Es ist längst kein Geheimnis mehr, dass autonomes Fahren wohl zu den größten Innovationen dieses Jahrhunderts in der Automobilbranche zählt. Damit die Vision von fahrerlosen Autos auf unseren Straßen verwirklicht werden kann, bedarf es noch einiger Forschung- und Entwicklungsarbeit. Dazu gehört auch, etwas ungewöhnlichere Wege einzuschlagen. So hat sich Jaguar Land Rover beispielsweise Unterstützung von Psychologen geholt, die zusammen mit den Ingenieuren das menschliche Vertrauen in selbstfahrende Autos erforschen.
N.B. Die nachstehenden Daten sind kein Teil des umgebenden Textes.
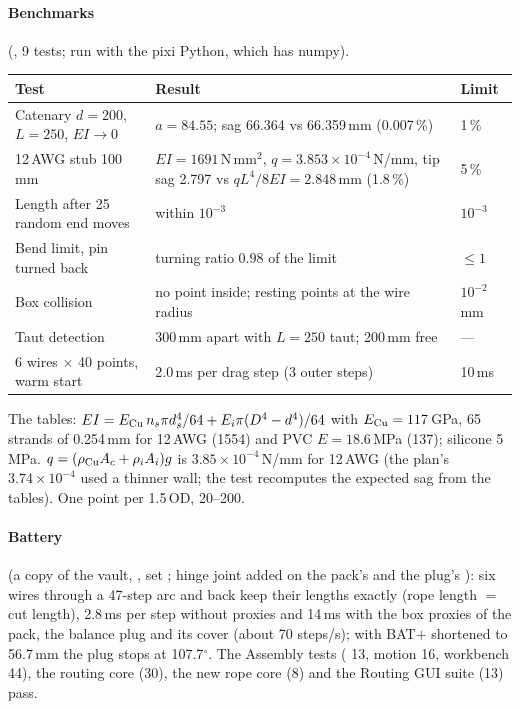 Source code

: \paragraph{Benchmarks} (, 9 tests; run with the pixi Python, which has numpy).
\begin{center}\small
\begin{tabularx}{\linewidth}{@{}lXl@{}}
\toprule
Test & Result & Limit \\
\midrule
Catenary $d=200$, $L=250$, $EI\to0$ & $a=84.55$; sag 66.364 vs 66.359\,mm (0.007\,\%) & 1\,\% \\
12\,AWG stub 100\,mm & $EI=1691$\,N\,mm$^2$, $q=3.853\times10^{-4}$\,N/mm, tip sag 2.797 vs $qL^4/8EI=2.848$\,mm (1.8\,\%) & 5\,\% \\
Length after 25 random end moves & within $10^{-3}$ & $10^{-3}$ \\
Bend limit, pin turned back & turning ratio $0.98$ of the limit & $\le1$ \\
Box collision & no point inside; resting points at the wire radius & $10^{-2}$\,mm \\
Taut detection & 300\,mm apart with $L=250$ taut; 200\,mm free & --- \\
6 wires $\times$ 40 points, warm start & 2.0\,ms per drag step (3 outer steps) & 10\,ms \\
\bottomrule
\end{tabularx}
\end{center}
The tables: $EI=E_{\rm Cu}\,n_s\pi d_s^4/64+E_i\pi(D^4-d^4)/64$ with $E_{\rm Cu}=117$\,GPa, 65 strands of 0.254\,mm for
12\,AWG (1554) and PVC $E=18.6$\,MPa (137); silicone 5\,MPa. $q=(\rho_{\rm Cu}A_c+\rho_iA_i)g$ is
$3.85\times10^{-4}$\,N/mm for 12\,AWG (the plan's $3.74\times10^{-4}$ used a thinner wall; the test recomputes the
expected sag from the tables). One point per 1.5\,OD, 20--200.

\paragraph{Battery} (a copy of the vault, , set ; hinge
joint added on the pack's  and the plug's ): six wires through a 47-step arc and back keep
their lengths exactly (rope length $=$ cut length), 2.8\,ms per step without proxies and 14\,ms with the box proxies
of the pack, the balance plug and its cover (about 70 steps/s); with BAT$+$ shortened to 56.7\,mm the plug stops at
107.7$^\circ$. The Assembly tests ( 13, motion 16, workbench 44), the routing core (30), the new
rope core (8) and the Routing GUI suite (13) pass.

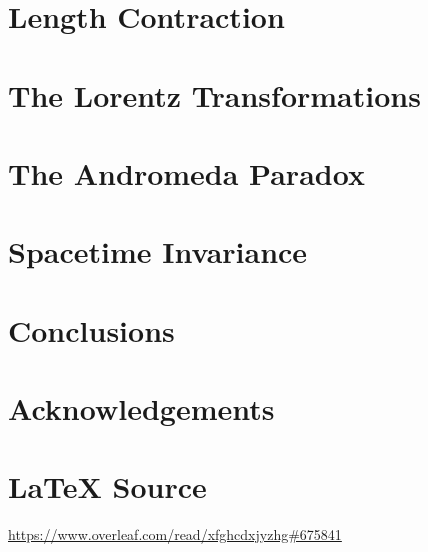 \documentclass{article}
\theoremstyle{definition}
\begin{document}
\section{Length Contraction}
\label{section:lenght_contraction}
%
%
%
\section{The Lorentz Transformations}
\label{section:the_lorentz_transformations}
%
%
%
\section{The Andromeda Paradox}
\label{section:the_andromeda_paradox}
%
%
%
\section{Spacetime Invariance}
\label{section:spacetime_invariance}
%
%
%
\section{Conclusions}
\label{section:conclusions}
%
%
%
\section*{Acknowledgements}
\label{section:acknowledgements}
%
%
\section*{\LaTeX \hspace{0.025 mm} Source}
\url{https://www.overleaf.com/read/xfghcdxjyzhg#675841}
%
%
%


%
%
%
%
%
\end{document}
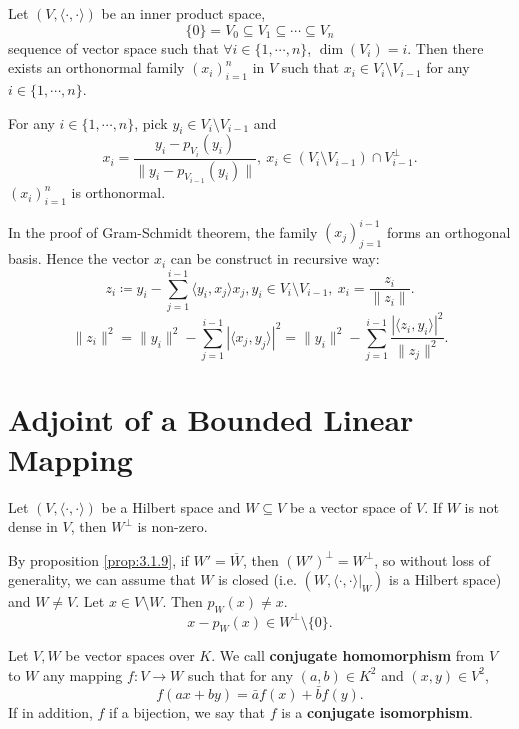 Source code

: \begin{theoremenv}
    Let $\left(V,\langle \cdot, \cdot\rangle\right)$ be an inner product space,
    $$ \{0\} = V_0\subseteq V_1 \subseteq \cdots \subseteq V_n$$
    sequence of vector space such that $\forall i\in \{1,\cdots,n\}$, $\dim \left(V_i\right) = i.$
    Then there exists an orthonormal family $\left(x_i\right)_{i=1}^n$ in $V$ such that $x_{i} \in V_i\setminus V_{i-1}$ for any $i\in \{1,\cdots,n\}$.
\end{theoremenv}
\begin{proofenv}
    For any $i \in \{1,\cdots,n\}$, pick $y_{i}\in V_i\setminus V_{i-1}$ and 
    $$ x_i = \frac{y_i - p_{V_i} (y_i)}{\| y_i - p_{V_{i-1}}(y_i)\|},\ x_i \in \left(V_i \setminus V_{i-1}\right)\cap V_{i-1}^\perp.$$
    $\left(x_i\right)_{i=1}^n$ is orthonormal.
\end{proofenv}
\begin{remark}
    In the proof of Gram-Schmidt theorem, the family $\left(x_j\right)_{j=1}^{i-1}$ forms an orthogonal basis.
    Hence the vector $x_i$ can be construct in recursive way:
    $$ z_i \coloneq y_i - \sum_{j=1}^{i-1} \langle y_i,x_j\rangle x_j, y_i \in V_i\setminus V_{i-1},\ x_i = \frac{z_i}{\|z_i\|}.$$
    $$ \|z_i\|^2 = \|y_i\|^2 - \sum_{j=1}^{i-1} |\langle x_j ,y_j \rangle|^2 = \|y_i\|^2 - \sum_{j=1}^{i-1}\frac{|\langle z_i, y_i\rangle|^2}{\|z_j\|^2}.$$
\end{remark}


\section{Adjoint of a Bounded Linear Mapping}

\begin{lemmaenv}\label{lem:3.3.1}
    Let $\left(V,\langle \cdot,\cdot\rangle\right)$ be a Hilbert space and $W\subseteq V$ be a vector space of $V$.
    If $W$ is not dense in $V$, then $W^\perp$ is non-zero.
\end{lemmaenv}
\begin{proofenv}
    By proposition \ref{prop:3.1.9}, if $W' = \overline{W}$, then $\left(W'\right)^\perp = W^\perp$, so without loss of generality,
    we can assume that $W$ is closed (i.e. $\left(W, \left.\langle\cdot,\cdot\rangle\right|_{W}\right)$ is a Hilbert space) and $W \neq V$.
    Let $x\in V\setminus W$. Then $p_W (x)\neq x$.
    $$ x - p_W(x) \in W^\perp\setminus \{0\}.$$
\end{proofenv}

\begin{definitionenv}
    Let $V,W$ be vector spaces over $K$.
    We call \textbf{conjugate homomorphism} from $V$ to $W$ any mapping $f:V\rightarrow W$ such that 
    for any $(a,b)\in K^2$ and $(x,y)\in V^2$,
    $$ f(ax +by) = \bar{a} f(x) + \bar{b}f(y).$$
    If in addition, $f$ if a bijection, we say that $f$ is a \textbf{conjugate isomorphism}.
\end{definitionenv}

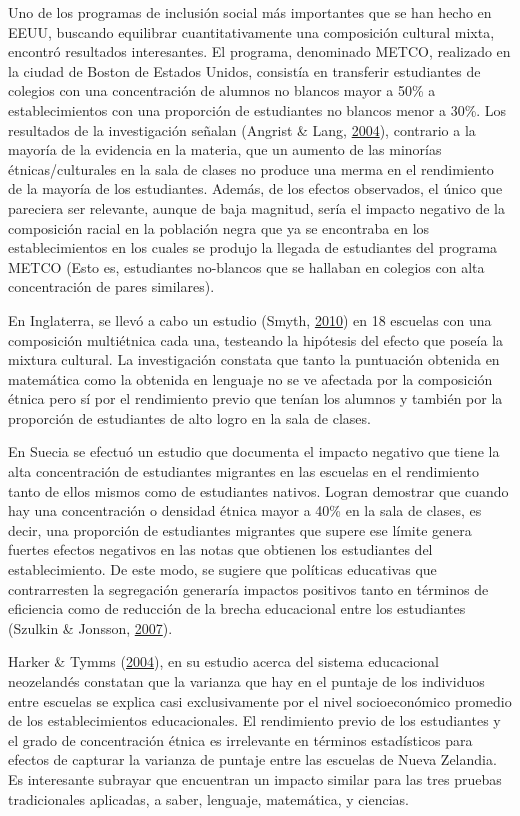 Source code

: \documentclass[
]{article}
\begin{document}
Uno de los programas de inclusión social más importantes que se han
hecho en EEUU, buscando equilibrar cuantitativamente una composición
cultural mixta, encontró resultados interesantes. El programa,
denominado METCO, realizado en la ciudad de Boston de Estados Unidos,
consistía en transferir estudiantes de colegios con una concentración de
alumnos no blancos mayor a 50\% a establecimientos con una proporción de
estudiantes no blancos menor a 30\%. Los resultados de la investigación
señalan (Angrist \& Lang,
\protect\hyperlink{ref-angrist_does_2004}{2004}), contrario a la mayoría
de la evidencia en la materia, que un aumento de las minorías
étnicas/culturales en la sala de clases no produce una merma en el
rendimiento de la mayoría de los estudiantes. Además, de los efectos
observados, el único que pareciera ser relevante, aunque de baja
magnitud, sería el impacto negativo de la composición racial en la
población negra que ya se encontraba en los establecimientos en los
cuales se produjo la llegada de estudiantes del programa METCO (Esto es,
estudiantes no-blancos que se hallaban en colegios con alta
concentración de pares similares).

En Inglaterra, se llevó a cabo un estudio (Smyth,
\protect\hyperlink{ref-smyth_singlesex_2010}{2010}) en 18 escuelas con
una composición multiétnica cada una, testeando la hipótesis del efecto
que poseía la mixtura cultural. La investigación constata que tanto la
puntuación obtenida en matemática como la obtenida en lenguaje no se ve
afectada por la composición étnica pero sí por el rendimiento previo que
tenían los alumnos y también por la proporción de estudiantes de alto
logro en la sala de clases.

En Suecia se efectuó un estudio que documenta el impacto negativo que
tiene la alta concentración de estudiantes migrantes en las escuelas en
el rendimiento tanto de ellos mismos como de estudiantes nativos. Logran
demostrar que cuando hay una concentración o densidad étnica mayor a
40\% en la sala de clases, es decir, una proporción de estudiantes
migrantes que supere ese límite genera fuertes efectos negativos en las
notas que obtienen los estudiantes del establecimiento. De este modo, se
sugiere que políticas educativas que contrarresten la segregación
generaría impactos positivos tanto en términos de eficiencia como de
reducción de la brecha educacional entre los estudiantes (Szulkin \&
Jonsson, \protect\hyperlink{ref-szulkin_ethnic_2007}{2007}).

Harker \& Tymms (\protect\hyperlink{ref-harker_effects_2004}{2004}), en
su estudio acerca del sistema educacional neozelandés constatan que la
varianza que hay en el puntaje de los individuos entre escuelas se
explica casi exclusivamente por el nivel socioeconómico promedio de los
establecimientos educacionales. El rendimiento previo de los estudiantes
y el grado de concentración étnica es irrelevante en términos
estadísticos para efectos de capturar la varianza de puntaje entre las
escuelas de Nueva Zelandia. Es interesante subrayar que encuentran un
impacto similar para las tres pruebas tradicionales aplicadas, a saber,
lenguaje, matemática, y ciencias.
\end{document}
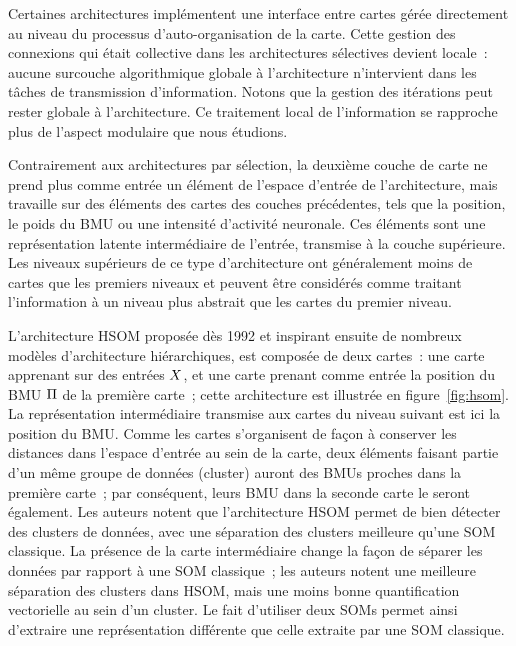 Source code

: \documentclass[../main]{subfiles}
\begin{document}
Certaines architectures implémentent une interface entre cartes gérée directement au niveau du processus d'auto-organisation de la carte.
Cette gestion des connexions qui était collective dans les architectures sélectives devient locale~: aucune surcouche algorithmique globale à l'architecture n'intervient dans les tâches de transmission d'information. Notons que la gestion des itérations peut rester globale à l'architecture.
Ce traitement local de l'information se rapproche plus de l'aspect modulaire que nous étudions.

Contrairement aux architectures par sélection, la deuxième couche de carte ne prend plus comme entrée un élément de l'espace d'entrée de l'architecture, mais travaille sur des éléments des cartes des couches précédentes, tels que la position, le poids du BMU ou une intensité d'activité neuronale. 
Ces éléments sont une représentation latente intermédiaire de l'entrée, transmise à la couche supérieure. Les niveaux supérieurs de ce type d'architecture ont généralement moins de cartes que les premiers niveaux et peuvent être considérés comme traitant l'information à un niveau plus abstrait que les cartes du premier niveau.


L'architecture  HSOM \cite{lampinen_clustering_1992} proposée dès 1992 et inspirant ensuite de nombreux modèles d'architecture hiérarchiques, est composée de deux cartes~: une carte apprenant sur des entrées $X$, et une carte prenant comme entrée la position du BMU $\Pi$ de la première carte~; cette architecture est illustrée en figure~\ref{fig:hsom}. 
La représentation intermédiaire transmise aux cartes du niveau suivant est ici la position du BMU.
Comme les cartes s'organisent de façon à conserver les distances dans l'espace d'entrée au sein de la carte, deux éléments faisant partie d'un même groupe de données (cluster) auront des BMUs proches dans la première carte~; par conséquent, leurs BMU dans la seconde carte le seront également. 
Les auteurs notent que l'architecture HSOM permet de bien détecter des clusters de données, avec une séparation des clusters meilleure qu'une SOM classique.
La présence de la carte intermédiaire change la façon de séparer les données par rapport à une SOM classique~; les auteurs notent une meilleure séparation des clusters dans HSOM, mais une moins bonne quantification vectorielle au sein d'un cluster. Le fait d'utiliser deux SOMs permet ainsi d'extraire une représentation différente que celle extraite par une SOM classique.
\end{document}
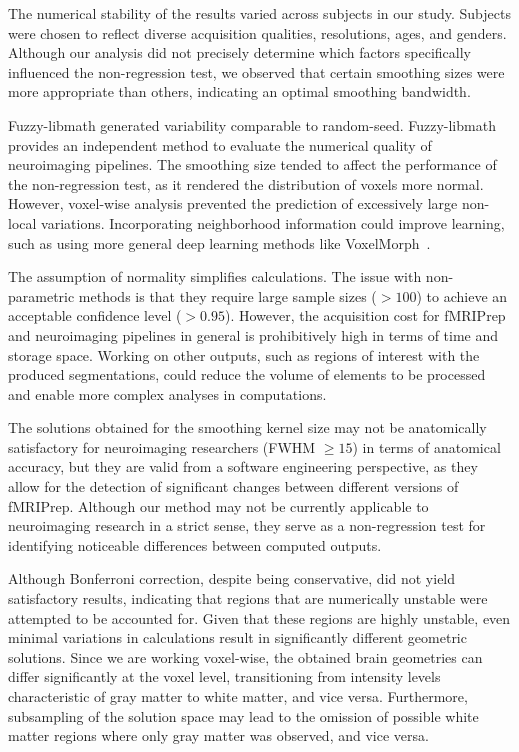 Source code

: \documentclass{article}
\newcommand{\fmriprep}{fMRIPrep\xspace}
\begin{document}
The numerical stability of the results varied across subjects in our study.
Subjects were chosen to reflect diverse acquisition qualities, resolutions,
ages, and genders. Although our analysis did not precisely determine which
factors specifically influenced the non-regression test, we observed that
certain smoothing sizes were more appropriate than others, indicating an optimal
smoothing bandwidth.

Fuzzy-libmath generated variability comparable to random-seed. Fuzzy-libmath
provides an independent method to evaluate the numerical quality of neuroimaging
pipelines. The smoothing size tended to affect the performance of the
non-regression test, as it rendered the distribution of voxels more normal.
However, voxel-wise analysis prevented the prediction of excessively large
non-local variations. Incorporating neighborhood information could improve
learning, such as using more general deep learning methods like
VoxelMorph~\cite{balakrishnan2019voxelmorph}.

The assumption of normality simplifies calculations. The issue with
non-parametric methods is that they require large sample sizes ($>100$) to achieve
an acceptable confidence level ($>0.95$). However, the acquisition cost for
\fmriprep and neuroimaging pipelines in general is prohibitively high in terms of
time and storage space. Working on other outputs, such as regions of interest
with the produced segmentations, could reduce the volume of elements to be
processed and enable more complex analyses in computations.

The solutions obtained for the smoothing kernel size may not be anatomically
satisfactory for neuroimaging researchers (FWHM $\geq 15$) in terms of anatomical
accuracy, but they are valid from a software engineering perspective, as they
allow for the detection of significant changes between different versions of
\fmriprep. Although our method may not be currently applicable to neuroimaging
research in a strict sense, they serve as a non-regression test for identifying
noticeable differences between computed outputs.

Although Bonferroni correction, despite being conservative, did not yield
satisfactory results, indicating that regions that are numerically unstable were
attempted to be accounted for. Given that these regions are highly unstable,
even minimal variations in calculations result in significantly different
geometric solutions. Since we are working voxel-wise, the obtained brain
geometries can differ significantly at the voxel level, transitioning from
intensity levels characteristic of gray matter to white matter, and vice versa.
Furthermore, subsampling of the solution space may lead to the omission of
possible white matter regions where only gray matter was observed, and vice
versa.
\end{document}

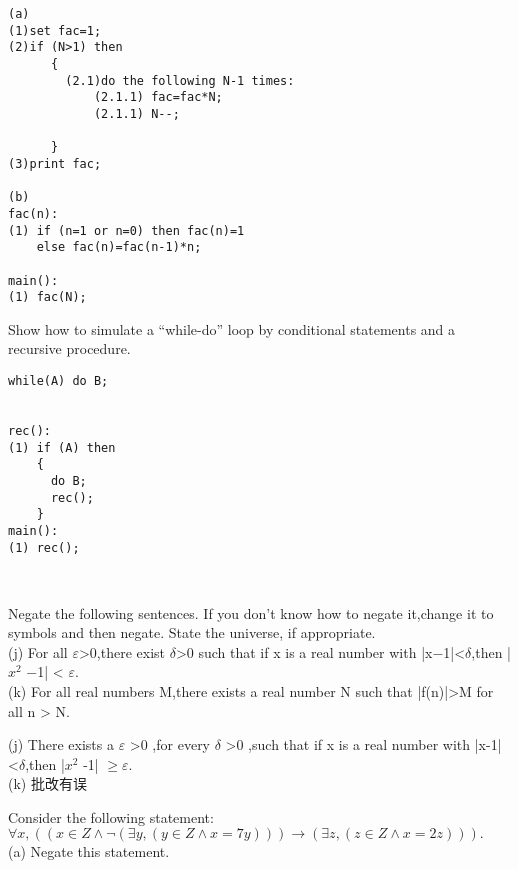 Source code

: \documentclass[11pt, a4paper, UTF8]{ctexart}
\begin{document}
\begin{solution}
\begin{verbatim}
(a)
(1)set fac=1;
(2)if (N>1) then
      {
        (2.1)do the following N-1 times:
            (2.1.1) fac=fac*N;
            (2.1.1) N--;

      } 
(3)print fac;

(b)
fac(n):
(1) if (n=1 or n=0) then fac(n)=1
    else fac(n)=fac(n-1)*n;

main():
(1) fac(N);
\end{verbatim}
\end{solution}

\begin{problem}[DH: 2.8]
Show how to simulate a “while-do” loop by conditional statements and a recursive procedure.\\
\end{problem}

\begin{solution}
\begin{verbatim}
while(A) do B;


rec():
(1) if (A) then
    {
      do B;
      rec();
    }
main():
(1) rec();



\end{verbatim}


\end{solution}
\begincorrection	%

\begin{problem}[UD:4.5]
  Negate the following sentences. If you don’t know how to negate it,change it to symbols and then negate. State the universe, if appropriate.\\
  (j) For all $\varepsilon$>0,there exist $\delta$>0 such that if x is a real number with |x−1|<$\delta$,then |$x^2$ −1| < $\varepsilon$.\\
  (k) For all real numbers M,there exists a real number N such that |f(n)|>M for all n > N.
\end{problem}


\begin{revision}
   (j) There exists a $\varepsilon$ >0 ,for every $\delta$ >0 ,such that if x is a real number with |x-1|<$\delta$,then |$x^2$ -1| $\geq \varepsilon$.\\
   (k) 批改有误
\end{revision}

\begin{problem}[UD:4.7]
Consider the following statement:\\
$\forall x,((x  \in  Z \wedge \neg (\exists y,(y \in Z \wedge x = 7y))) \rightarrow (\exists z,(z \in Z \wedge x = 2z))).$\\
(a) Negate this statement.\\
\end{problem}
\end{document}
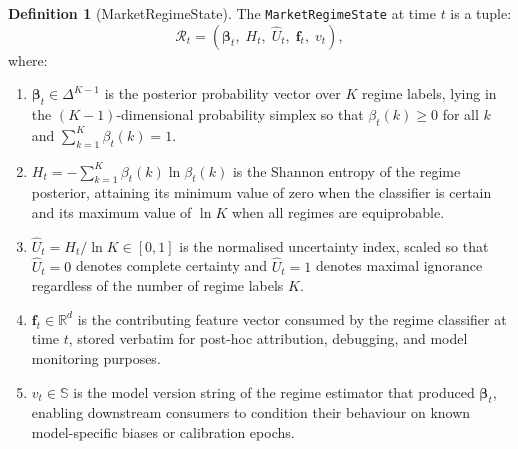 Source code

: \documentclass[12pt,openany]{book}
\numberwithin{equation}{chapter}
\theoremstyle{plain}
\theoremstyle{definition}
\newtheorem{definition}[theorem]{Definition}
\theoremstyle{remark}
\begin{document}
\begin{definition}[MarketRegimeState]
The \texttt{MarketRegimeState} at time $t$ is a tuple:
\begin{equation}
    \mathcal{R}_t = \left(
        \boldsymbol{\beta}_t,\; H_t,\; \hat{U}_t,\; \mathbf{f}_t,\; v_t
    \right),
\end{equation}
where:
\begin{enumerate}
    \item $\boldsymbol{\beta}_t \in \Delta^{K-1}$ is the posterior probability
          vector over $K$ regime labels, lying in the $(K-1)$-dimensional
          probability simplex so that $\beta_t(k) \geq 0$ for all $k$ and
          $\sum_{k=1}^{K} \beta_t(k) = 1$.
    \item $H_t = -\sum_{k=1}^K \beta_t(k) \ln \beta_t(k)$ is the Shannon
          entropy of the regime posterior, attaining its minimum value of zero
          when the classifier is certain and its maximum value of $\ln K$ when
          all regimes are equiprobable.
    \item $\hat{U}_t = H_t / \ln K \in [0, 1]$ is the normalised uncertainty
          index, scaled so that $\hat{U}_t = 0$ denotes complete certainty and
          $\hat{U}_t = 1$ denotes maximal ignorance regardless of the number of
          regime labels $K$.
    \item $\mathbf{f}_t \in \mathbb{R}^d$ is the contributing feature vector
          consumed by the regime classifier at time $t$, stored verbatim for
          post-hoc attribution, debugging, and model monitoring purposes.
    \item $v_t \in \mathbb{S}$ is the model version string of the regime
          estimator that produced $\boldsymbol{\beta}_t$, enabling downstream
          consumers to condition their behaviour on known model-specific
          biases or calibration epochs.
\end{enumerate}
\end{definition}
\end{document}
Sicherheit im Straßenverkehr ist gerade beim Thema autonomes Fahren essentiell. Denn aktuelle Studien belegen, dass sich derzeit rund 63 Prozent der Fußgänger darüber Gedanken machen, ob sie die Straße überhaupt noch gefahrlos überqueren können, gerade wenn zukünftig verstärkt selbstfahrende Autos unterwegs sind. Hier können Kognitionspsychologen wertvolle Hinweise liefern.

Sicherheit mit Augenaufschlag

Ein mögliches Mittel sind in diesem Zusammenhang virtuelle Augen. Im Rahmen eines aktuellen Forschungsprojekts bewegen sich selbstfahrende Fahrkokons – die sogenannten „Pods“ – autonom durch eine, dem Straßenbild der Stadt Coventry nachempfundene Szenerie. Die Pods sind mit großen Anzeigen ausgestattet, die wie Augen aussehen und dem intelligenten Fahrzeug ein freundliches Gesicht verleihen. Über ihre Augen „erkennen“ die Pods den Fußgänger und nehmen Blickkontakt mit ihm auf. Durch diesen Kontakt weiß der Passant, dass ihn das Fahrzeug registriert hat und dass er die Straße sicher überqueren kann.

Virtuelle Augen haben alles im Blick
Virtuelle Augen haben alles im Blick – Fotocredit: Jaguar Land Rover

Für Pete Bennet, einen der Köpfe hinter diesem Projekt, ergeben sich aus diesen Tests wichtige Erkenntnisse: „Es ist eine Selbstverständlichkeit, dass Fußgänger Blickkontakt zum Fahrer eines nahenden Wagens aufnehmen, bevor sie die Straße betreten. Es ist uns wichtig zu verstehen, wie sich das in die stärker automatisierte Welt der Zukunft übertragen lässt. Wir möchten herausfinden, ob es sinnvoll ist, die Menschen mit umfassenden Informationen über die Absichten eines Fahrzeugs zu versorgen – oder ob man einen Fußgänger einfach nur wissen lässt, dass er erkannt wurde und auf diese Weise Vertrauen aufbaut.“

Ingenieure und Psychologen messen deshalb – bevor und nachdem der Pod Blickkontakt aufgenommen hat – das Vertrauenslevel der Probanden. Auf diese Weise lässt sich nicht nur das Verhalten von Fußgängern beim Überqueren der Straße realitätsgetreu analysieren, sondern eben auch herausfinden, wie viele Informationen autonome Fahrzeuge mit ihren Nutzern und mit Fußgängern teilen müssen, damit Menschen der Technologie vertrauen.